As Yogi Berra might have asked, will 2011 be “déjà vu all over again?” The ocean carriers are at it again, outsourcing once-traditional liner services to third-party logistics companies. This year will see the decoupling of container chassis, a service provided for decades by liner haulage in the United States. This change represents a paradigm shift for the U.S. logistics market, moving responsibility and management for chassis to truckers, shippers and ocean transportation intermediaries.
Truckers will inherit the assets, maintenance and liability of the chassis, while the role of the OTI in the process will increase. Many of the same carriers operate in other markets, where they’ve been performing port-to-port liner service without chassis for a long time. Supporters of decoupling chassis believe nothing substantial will change regarding haulage to and from inland points other than the chassis ownership. I’m not so convinced.

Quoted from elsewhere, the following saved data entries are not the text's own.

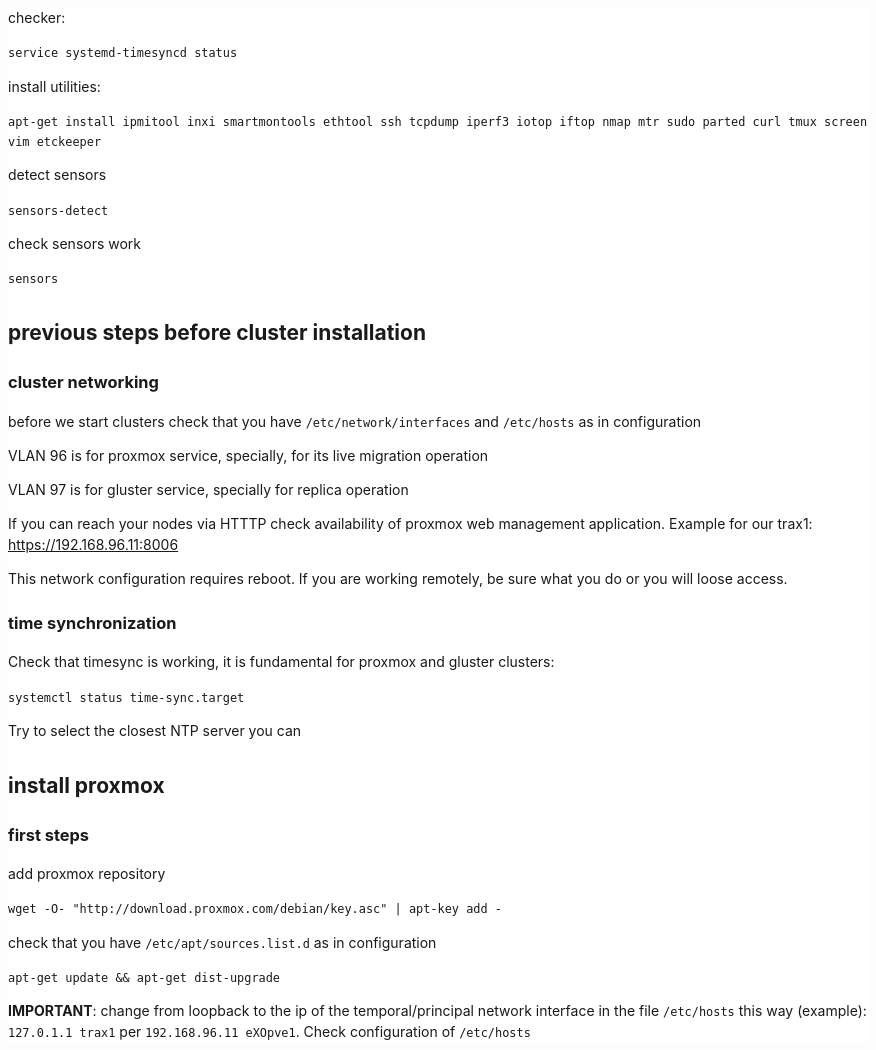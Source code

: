 checker:

`service systemd-timesyncd status`

install utilities:

`apt-get install ipmitool inxi smartmontools ethtool ssh tcpdump iperf3 iotop iftop nmap mtr sudo parted curl tmux screen vim etckeeper`

detect sensors

`sensors-detect`

check sensors work

`sensors`

## previous steps before cluster installation

### cluster networking

before we start clusters check that you have `/etc/network/interfaces` and `/etc/hosts` as in configuration

VLAN 96 is for proxmox service, specially, for its live migration operation

VLAN 97 is for gluster service, specially for replica operation

If you can reach your nodes via HTTTP check availability of proxmox web management application. Example for our trax1: https://192.168.96.11:8006

This network configuration requires reboot. If you are working remotely, be sure what you do or you will loose access.

### time synchronization

Check that timesync is working, it is fundamental for proxmox and gluster clusters:

`systemctl status time-sync.target`

Try to select the closest NTP server you can

## install proxmox

### first steps

add proxmox repository

`wget -O- "http://download.proxmox.com/debian/key.asc" | apt-key add -`

check that you have `/etc/apt/sources.list.d` as in configuration

`apt-get update && apt-get dist-upgrade`

**IMPORTANT**: change from loopback to the ip of the temporal/principal network interface in the file `/etc/hosts` this way (example): `127.0.1.1 trax1` per `192.168.96.11 eXOpve1`. Check configuration of `/etc/hosts`
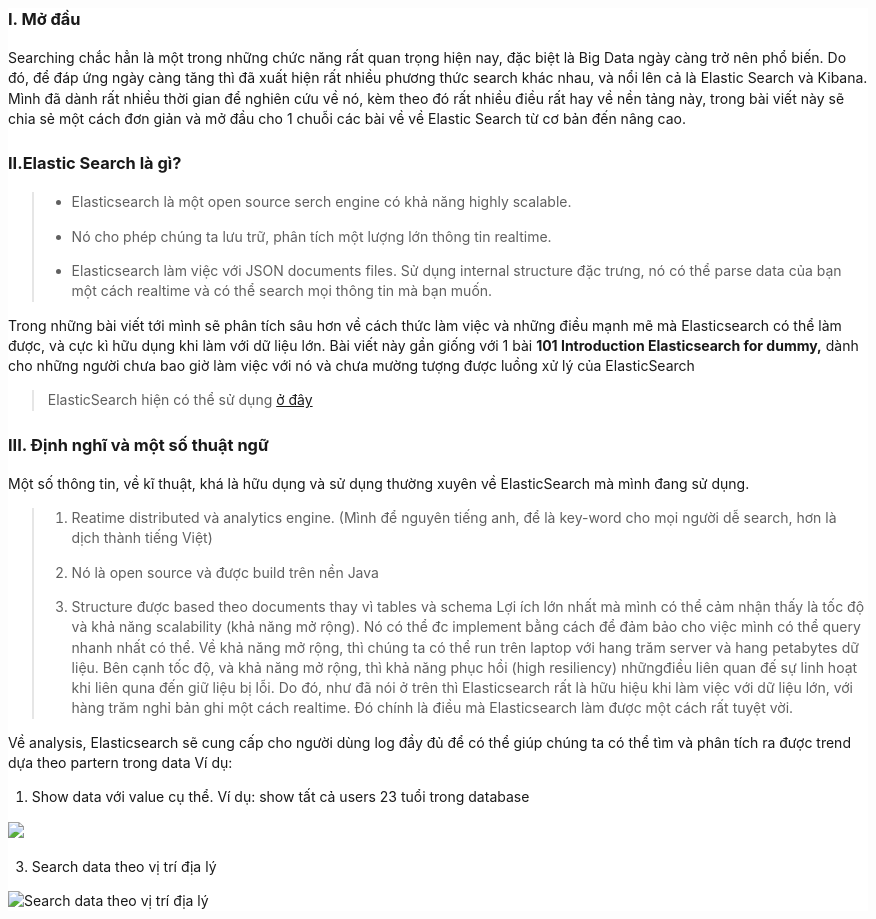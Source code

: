### I. Mở đầu
Searching chắc hẳn là một trong những chức năng rất quan trọng hiện nay, đặc biệt là Big Data ngày càng trở nên phổ biến. Do đó, để đáp ứng ngày càng tăng thì đã xuất hiện rất nhiều phương thức search khác nhau, và nổi lên cả là Elastic Search và Kibana. Mình đã dành rất nhiều thời gian để nghiên cứu về nó, kèm theo đó rất nhiều điều rất hay về nền tảng này, trong bài viết này sẽ chia sẻ một cách đơn giản và mở đầu cho 1 chuỗi các bài về về Elastic Search từ cơ bản đến nâng cao.

### II.Elastic Search là gì? 
 >*  Elasticsearch là một open source serch engine có khả năng highly scalable. 
> 
> * Nó cho phép chúng ta lưu trữ, phân tích một lượng lớn thông tin realtime.
> 
> * Elasticsearch làm việc với JSON documents files. Sử dụng internal structure đặc trưng, nó có thể parse data của bạn một cách realtime và có thể search mọi thông tin mà bạn muốn. 


Trong những bài viết tới mình sẽ phân tích sâu hơn về cách thức làm việc và những điều mạnh mẽ mà Elasticsearch có thể làm được, và cực kì hữu dụng khi làm với dữ liệu lớn. Bài viết này gần giống với 1 bài **101 Introduction Elasticsearch for dummy,** dành cho những người chưa bao giờ làm việc với nó và chưa mường tượng được luồng xử lý của ElasticSearch

> ElasticSearch hiện có thể sử dụng [ở đây ](https://www.elastic.co/products/elasticsearch)

### III. Định nghĩ và một số thuật ngữ
Một số thông tin, về kĩ thuật, khá là hữu dụng và sử dụng thường xuyên về ElasticSearch mà mình đang sử dụng. 
> 1.	Reatime distributed và analytics engine. (Mình để nguyên tiếng anh, để là key-word cho mọi người dễ search, hơn là dịch thành tiếng Việt)
> 
> 2.	Nó là open source và được build trên nền Java
> 
> 3.	Structure được based theo documents thay vì tables và schema
Lợi ích lớn nhất mà mình có thể cảm nhận thấy là tốc độ và khả năng scalability (khả năng mở rộng). Nó có thể đc implement bằng cách để đảm bảo cho việc mình có thể query nhanh nhất có thể. Về khả năng mở rộng, thì chúng ta có thể run trên laptop với hang trăm server và hang petabytes dữ liệu. 
Bên cạnh tốc độ, và khả năng mở rộng, thì khả năng phục hồi (high resiliency) nhữngđiều liên quan đế sự linh hoạt khi liên quna đến giữ liệu bị lỗi.
Do đó, như đã nói ở trên thì Elasticsearch rất là hữu hiệu khi làm việc với dữ liệu lớn, với hàng trăm nghỉ bản ghi một cách realtime. Đó chính là điều mà Elasticsearch làm được một cách rất tuyệt vời.

Về analysis, Elasticsearch sẽ cung cấp cho người dùng log đầy đủ để có thể giúp chúng ta có thể tìm và phân tích ra được trend dựa theo partern trong data
Ví dụ:
1.	Show data với value cụ thể. Ví dụ: show tất cả users 23 tuổi trong database

![](https://images.viblo.asia/dfc7f266-2a61-4b26-ab0f-33275d2d5bb0.png)

3.	Search data theo vị trí địa lý

![Search data theo vị trí địa lý](https://images.viblo.asia/0e78cc2f-7f4a-488c-adce-c04f4a335ca8.png)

If the past is any indication, the long-term effects and unintended consequences remain unknown. Outsourcing the pesky less-than-container load market to non-vessel-operating common carriers in the early 1980s was a marketing disaster that cut into carriers’ much larger full container load market share. Europe has been driven by merchant haulage (including chassis) for years. That market also is a forwarders’ market, with a majority of the cargo controlled by OTIs.
The only certainty is that the role of the OTIs as a linchpin in the supply chain grows more influential, and participation in traditional liner market share increases with each passing year.